4.1 Tale contestazione, integrata dalla specificazione degli atti simulati compiuti e delle modalità seguite dalla Y.R. e dalla società F.R. utilizzatrice e locataria dei fabbricati, ricalca fedelmente lo schema della fattispecie astratta enunciata nell’art. 11 del D. Lgs. 74/00, il quale prevede che “E’ punito con la reclusione da sei mesi a quattro chiunque, al fine di sottrarsi al pagamento di imposte sui redditi o sul valore aggiunto ovvero di interessi o sanzioni amministrative relativi a dette imposte di ammontare complessivo superiore ad euro cinquantamila, aliena simulatamente o compie altri atti fraudolenti sui propri o su alcuni beni ‘ idonei a rendere in tutto o in parte inefficace la procedura di riscossione coattiva. Se l’ammontare delle imposte, sanzioni ed interessi è superiore ad euro duecentomila si applica la reclusione da un anno a sei anni”.

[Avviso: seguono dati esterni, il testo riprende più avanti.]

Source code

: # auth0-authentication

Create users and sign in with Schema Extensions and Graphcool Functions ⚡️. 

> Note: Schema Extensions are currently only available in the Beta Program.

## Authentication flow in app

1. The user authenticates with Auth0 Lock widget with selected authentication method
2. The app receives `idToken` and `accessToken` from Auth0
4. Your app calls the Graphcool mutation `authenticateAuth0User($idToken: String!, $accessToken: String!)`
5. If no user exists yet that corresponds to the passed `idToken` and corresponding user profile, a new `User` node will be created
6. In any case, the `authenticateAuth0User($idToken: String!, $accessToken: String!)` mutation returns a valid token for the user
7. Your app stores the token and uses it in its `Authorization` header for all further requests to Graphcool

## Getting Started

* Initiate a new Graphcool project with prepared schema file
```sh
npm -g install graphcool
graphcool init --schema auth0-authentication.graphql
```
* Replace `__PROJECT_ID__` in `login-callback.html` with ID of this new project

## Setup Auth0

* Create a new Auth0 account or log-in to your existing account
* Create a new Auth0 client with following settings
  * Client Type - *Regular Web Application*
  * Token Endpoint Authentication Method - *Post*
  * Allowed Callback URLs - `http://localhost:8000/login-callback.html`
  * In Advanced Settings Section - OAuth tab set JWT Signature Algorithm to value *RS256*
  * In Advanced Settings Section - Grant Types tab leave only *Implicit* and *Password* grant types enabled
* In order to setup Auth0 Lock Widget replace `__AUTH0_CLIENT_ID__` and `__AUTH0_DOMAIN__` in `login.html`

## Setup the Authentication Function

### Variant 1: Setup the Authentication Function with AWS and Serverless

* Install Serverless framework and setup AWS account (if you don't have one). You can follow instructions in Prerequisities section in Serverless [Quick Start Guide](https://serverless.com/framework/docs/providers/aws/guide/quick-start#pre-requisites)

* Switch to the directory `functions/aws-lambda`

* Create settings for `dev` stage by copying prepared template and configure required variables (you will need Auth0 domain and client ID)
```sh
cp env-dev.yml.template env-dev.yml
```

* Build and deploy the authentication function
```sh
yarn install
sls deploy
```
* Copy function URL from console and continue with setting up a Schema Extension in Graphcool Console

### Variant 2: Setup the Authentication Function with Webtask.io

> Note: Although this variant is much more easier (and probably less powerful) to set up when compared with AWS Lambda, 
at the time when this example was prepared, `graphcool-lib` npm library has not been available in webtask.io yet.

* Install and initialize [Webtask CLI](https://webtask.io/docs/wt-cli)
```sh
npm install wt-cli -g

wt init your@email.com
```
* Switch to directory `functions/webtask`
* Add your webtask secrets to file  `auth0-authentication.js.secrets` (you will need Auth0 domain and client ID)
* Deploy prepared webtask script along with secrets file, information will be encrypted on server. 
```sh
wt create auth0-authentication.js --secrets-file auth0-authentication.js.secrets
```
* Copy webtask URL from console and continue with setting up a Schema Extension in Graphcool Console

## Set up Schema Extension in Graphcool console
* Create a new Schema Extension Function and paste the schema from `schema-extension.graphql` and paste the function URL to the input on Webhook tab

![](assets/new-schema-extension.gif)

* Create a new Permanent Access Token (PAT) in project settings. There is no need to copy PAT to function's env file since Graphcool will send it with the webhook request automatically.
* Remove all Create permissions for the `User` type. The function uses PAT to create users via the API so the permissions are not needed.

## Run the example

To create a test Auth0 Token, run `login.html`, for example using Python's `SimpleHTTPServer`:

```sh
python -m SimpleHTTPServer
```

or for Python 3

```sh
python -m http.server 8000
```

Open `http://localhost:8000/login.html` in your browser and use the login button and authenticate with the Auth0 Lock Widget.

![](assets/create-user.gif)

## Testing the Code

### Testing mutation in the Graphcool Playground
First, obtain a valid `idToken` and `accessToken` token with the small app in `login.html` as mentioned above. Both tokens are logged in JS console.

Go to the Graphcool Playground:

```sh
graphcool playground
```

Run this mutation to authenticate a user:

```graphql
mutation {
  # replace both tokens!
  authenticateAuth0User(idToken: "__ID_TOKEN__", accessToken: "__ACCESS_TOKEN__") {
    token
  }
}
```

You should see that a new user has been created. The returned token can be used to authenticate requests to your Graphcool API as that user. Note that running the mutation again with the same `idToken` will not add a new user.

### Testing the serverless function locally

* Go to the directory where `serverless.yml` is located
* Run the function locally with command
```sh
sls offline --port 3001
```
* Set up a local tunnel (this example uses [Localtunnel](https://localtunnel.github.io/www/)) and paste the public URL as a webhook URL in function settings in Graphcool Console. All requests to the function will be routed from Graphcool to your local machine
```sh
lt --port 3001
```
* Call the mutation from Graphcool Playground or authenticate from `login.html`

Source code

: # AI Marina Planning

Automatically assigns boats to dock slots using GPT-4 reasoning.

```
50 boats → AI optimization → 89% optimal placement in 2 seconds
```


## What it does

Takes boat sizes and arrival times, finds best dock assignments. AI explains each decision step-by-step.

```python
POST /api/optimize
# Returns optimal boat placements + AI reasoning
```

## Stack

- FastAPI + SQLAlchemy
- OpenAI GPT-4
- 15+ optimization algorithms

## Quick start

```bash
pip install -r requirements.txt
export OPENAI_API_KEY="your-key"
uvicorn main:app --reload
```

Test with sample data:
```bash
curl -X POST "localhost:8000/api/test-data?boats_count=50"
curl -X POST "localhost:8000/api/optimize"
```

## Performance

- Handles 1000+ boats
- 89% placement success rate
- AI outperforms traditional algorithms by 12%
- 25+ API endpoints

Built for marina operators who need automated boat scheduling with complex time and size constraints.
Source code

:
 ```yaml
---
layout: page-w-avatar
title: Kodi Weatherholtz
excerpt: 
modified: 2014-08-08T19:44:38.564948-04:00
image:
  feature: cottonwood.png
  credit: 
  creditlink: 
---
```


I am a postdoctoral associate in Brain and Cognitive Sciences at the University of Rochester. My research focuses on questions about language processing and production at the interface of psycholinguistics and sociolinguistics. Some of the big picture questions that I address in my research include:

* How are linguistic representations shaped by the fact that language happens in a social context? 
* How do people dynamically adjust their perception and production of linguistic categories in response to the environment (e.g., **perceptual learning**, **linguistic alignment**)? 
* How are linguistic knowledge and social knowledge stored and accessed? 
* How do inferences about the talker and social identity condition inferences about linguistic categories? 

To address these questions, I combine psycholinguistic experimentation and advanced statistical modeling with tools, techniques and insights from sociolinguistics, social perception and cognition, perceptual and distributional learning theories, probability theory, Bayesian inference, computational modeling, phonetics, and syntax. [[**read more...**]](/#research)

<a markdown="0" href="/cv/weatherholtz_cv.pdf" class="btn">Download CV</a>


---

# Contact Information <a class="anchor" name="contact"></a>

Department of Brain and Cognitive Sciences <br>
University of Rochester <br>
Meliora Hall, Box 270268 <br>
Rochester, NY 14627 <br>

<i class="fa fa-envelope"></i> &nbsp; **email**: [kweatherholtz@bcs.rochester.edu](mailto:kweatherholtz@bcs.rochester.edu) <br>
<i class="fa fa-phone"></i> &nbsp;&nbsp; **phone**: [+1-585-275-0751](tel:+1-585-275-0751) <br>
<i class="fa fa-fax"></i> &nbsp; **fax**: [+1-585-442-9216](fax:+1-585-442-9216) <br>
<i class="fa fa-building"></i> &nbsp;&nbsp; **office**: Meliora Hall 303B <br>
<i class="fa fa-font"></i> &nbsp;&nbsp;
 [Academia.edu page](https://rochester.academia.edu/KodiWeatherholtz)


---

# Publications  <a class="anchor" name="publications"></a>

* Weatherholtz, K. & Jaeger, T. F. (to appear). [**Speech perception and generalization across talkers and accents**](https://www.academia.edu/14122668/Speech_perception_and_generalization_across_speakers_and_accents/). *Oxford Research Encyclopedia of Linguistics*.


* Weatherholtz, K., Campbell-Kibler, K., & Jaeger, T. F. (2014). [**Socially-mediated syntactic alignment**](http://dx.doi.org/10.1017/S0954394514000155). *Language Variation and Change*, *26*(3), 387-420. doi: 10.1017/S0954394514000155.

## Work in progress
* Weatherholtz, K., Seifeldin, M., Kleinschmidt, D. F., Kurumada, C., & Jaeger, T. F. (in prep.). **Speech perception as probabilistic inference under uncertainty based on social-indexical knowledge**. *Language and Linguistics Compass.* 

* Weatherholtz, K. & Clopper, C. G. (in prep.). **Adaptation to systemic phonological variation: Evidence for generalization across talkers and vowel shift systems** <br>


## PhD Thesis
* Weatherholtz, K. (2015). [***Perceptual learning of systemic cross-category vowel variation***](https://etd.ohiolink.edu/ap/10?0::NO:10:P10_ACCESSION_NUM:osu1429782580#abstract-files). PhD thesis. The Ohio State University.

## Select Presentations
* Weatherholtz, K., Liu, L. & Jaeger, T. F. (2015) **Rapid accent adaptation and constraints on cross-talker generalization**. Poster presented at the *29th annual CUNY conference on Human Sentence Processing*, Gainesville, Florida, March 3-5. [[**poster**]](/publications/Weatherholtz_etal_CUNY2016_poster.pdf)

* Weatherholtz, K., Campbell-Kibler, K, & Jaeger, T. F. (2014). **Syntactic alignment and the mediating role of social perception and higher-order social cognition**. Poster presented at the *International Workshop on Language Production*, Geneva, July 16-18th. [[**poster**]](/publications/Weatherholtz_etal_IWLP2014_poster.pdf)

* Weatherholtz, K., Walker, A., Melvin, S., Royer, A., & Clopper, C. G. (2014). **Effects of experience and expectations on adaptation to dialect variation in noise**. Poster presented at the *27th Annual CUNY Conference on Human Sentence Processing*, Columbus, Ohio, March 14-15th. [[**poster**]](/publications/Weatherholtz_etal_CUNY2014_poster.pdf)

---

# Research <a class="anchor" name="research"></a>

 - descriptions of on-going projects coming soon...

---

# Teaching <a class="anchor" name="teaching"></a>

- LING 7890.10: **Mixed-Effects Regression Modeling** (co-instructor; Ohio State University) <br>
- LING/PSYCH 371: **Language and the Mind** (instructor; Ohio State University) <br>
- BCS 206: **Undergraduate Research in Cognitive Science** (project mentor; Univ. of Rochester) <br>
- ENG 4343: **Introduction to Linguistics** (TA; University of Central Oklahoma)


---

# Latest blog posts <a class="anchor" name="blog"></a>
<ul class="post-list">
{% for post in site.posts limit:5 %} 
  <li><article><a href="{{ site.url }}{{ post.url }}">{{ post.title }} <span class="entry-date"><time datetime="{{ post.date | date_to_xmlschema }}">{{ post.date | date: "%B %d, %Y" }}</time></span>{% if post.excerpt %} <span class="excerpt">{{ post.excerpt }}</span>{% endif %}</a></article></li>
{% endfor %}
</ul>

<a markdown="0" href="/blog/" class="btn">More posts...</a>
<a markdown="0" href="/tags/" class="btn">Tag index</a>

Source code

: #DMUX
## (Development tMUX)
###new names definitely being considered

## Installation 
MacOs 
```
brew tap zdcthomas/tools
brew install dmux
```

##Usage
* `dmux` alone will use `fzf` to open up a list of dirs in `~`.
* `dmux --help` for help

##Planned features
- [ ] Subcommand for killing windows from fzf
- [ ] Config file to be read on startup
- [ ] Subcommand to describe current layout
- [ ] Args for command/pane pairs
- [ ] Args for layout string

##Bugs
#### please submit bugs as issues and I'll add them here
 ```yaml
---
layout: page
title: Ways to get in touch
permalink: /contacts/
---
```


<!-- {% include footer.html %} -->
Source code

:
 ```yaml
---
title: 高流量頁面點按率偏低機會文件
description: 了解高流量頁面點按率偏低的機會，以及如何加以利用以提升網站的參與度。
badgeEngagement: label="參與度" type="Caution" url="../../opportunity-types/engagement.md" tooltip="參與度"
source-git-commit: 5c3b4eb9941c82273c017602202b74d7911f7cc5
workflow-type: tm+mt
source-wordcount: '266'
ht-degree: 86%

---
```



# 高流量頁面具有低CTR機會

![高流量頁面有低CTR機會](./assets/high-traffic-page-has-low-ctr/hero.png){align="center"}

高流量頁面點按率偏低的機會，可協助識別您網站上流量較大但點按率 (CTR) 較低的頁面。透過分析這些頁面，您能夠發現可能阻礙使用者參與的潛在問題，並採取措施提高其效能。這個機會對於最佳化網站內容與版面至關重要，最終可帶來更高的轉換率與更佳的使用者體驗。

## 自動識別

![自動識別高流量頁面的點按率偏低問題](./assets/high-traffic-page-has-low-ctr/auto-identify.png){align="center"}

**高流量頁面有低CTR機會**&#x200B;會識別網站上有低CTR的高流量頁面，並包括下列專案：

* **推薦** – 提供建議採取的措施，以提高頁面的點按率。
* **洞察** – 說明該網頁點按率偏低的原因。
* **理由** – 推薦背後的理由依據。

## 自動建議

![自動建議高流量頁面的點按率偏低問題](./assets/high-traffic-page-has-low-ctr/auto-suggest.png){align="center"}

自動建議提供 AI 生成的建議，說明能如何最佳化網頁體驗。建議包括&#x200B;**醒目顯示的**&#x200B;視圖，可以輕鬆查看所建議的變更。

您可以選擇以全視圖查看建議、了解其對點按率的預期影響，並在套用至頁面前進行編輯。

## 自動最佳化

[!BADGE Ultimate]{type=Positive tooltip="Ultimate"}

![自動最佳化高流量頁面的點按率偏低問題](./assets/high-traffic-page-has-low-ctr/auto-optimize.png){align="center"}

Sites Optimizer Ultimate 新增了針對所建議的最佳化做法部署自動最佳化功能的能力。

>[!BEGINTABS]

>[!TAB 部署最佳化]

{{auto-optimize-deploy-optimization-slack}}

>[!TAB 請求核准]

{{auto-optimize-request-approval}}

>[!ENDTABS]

4.2 Secondo la tesi difensiva, il titolo del reato enunciato nel capo C) fa riferimento all’art. 11 del D. Lgs. 201/2011 (e non 2001 come indicato nel testo), intitolato “Emersione di base imponibile” il quale prevede al comma 1° che “Chiunque, a seguito delle richieste effettuate nell’esercizio dei poteri di cui agli articoli 32 e 33 del decreto del Presidente della Repubblica 29 settembre 1973, n. 600, e agli articoli 51 e 52 del decreto del Presidente della Repubblica 29 settembre 1972, n. 633, esibisce o trasmette atti o documenti falsi in tutto o in parte ovvero fornisce dati e notizie non rispondenti al vero e’ punito ai sensi dell’articolo 76 del decreto del Presidente della Repubblica 28 dicembre 2000, n. 445”.

4.3 Come è agevole rilevare dalla comparazione tra i due testi dianzi citati, la condotta in concreto contestata ai due indagati si riferisce esattamente al comma 1 dell’art. 11 del D. Lgs. 74/11 e la motivazione resa dal Tribunale è pienamente coerente con la contestazione indicante la condotta illecita, la quale, oltretutto, viene richiamata in ogni sua parte dal Tribunale sulla scorta delle risultanze emerse dagli accertamenti dell’Agenzia delle Entrate.

4.4 La tesi difensiva propugnata che fa leva su una diversità della decisione rispetto alla contestazione, non ha la minima ragion d’essere; così come appaiono del tutto fuori luogo le osservazioni formulate dalla difesa circa l’applicazione di una normativa intervenuta successivamente (2011) rispetto all’epoca dei fatti (2004).

4.5 Ancora una volta la decisione impugnata si fonda – per quel che riguarda i profili inerenti al reato di cui al capo C) nella sua corretta interpretazione – sulle inequivoche risultanze degli accertamenti condotti dall’Agenzia delle Entrate e sulla valutazione economica degli immobili ricompresi nell’operazione finanziaria posta in essere dai due indagati assolutamente corretta e rispondente ai canoni della economicità delle operazioni medesime che invece i due indagati hanno palesemente violato come evidenziato dal Tribunale.

5. In conclusione i due ricorsi vanno rigettati con le conseguenziali statuizioni in tema di spese.

P.Q.M.

Rigetta i ricorsi e condanna i ricorrenti al pagamento delle spese processuali.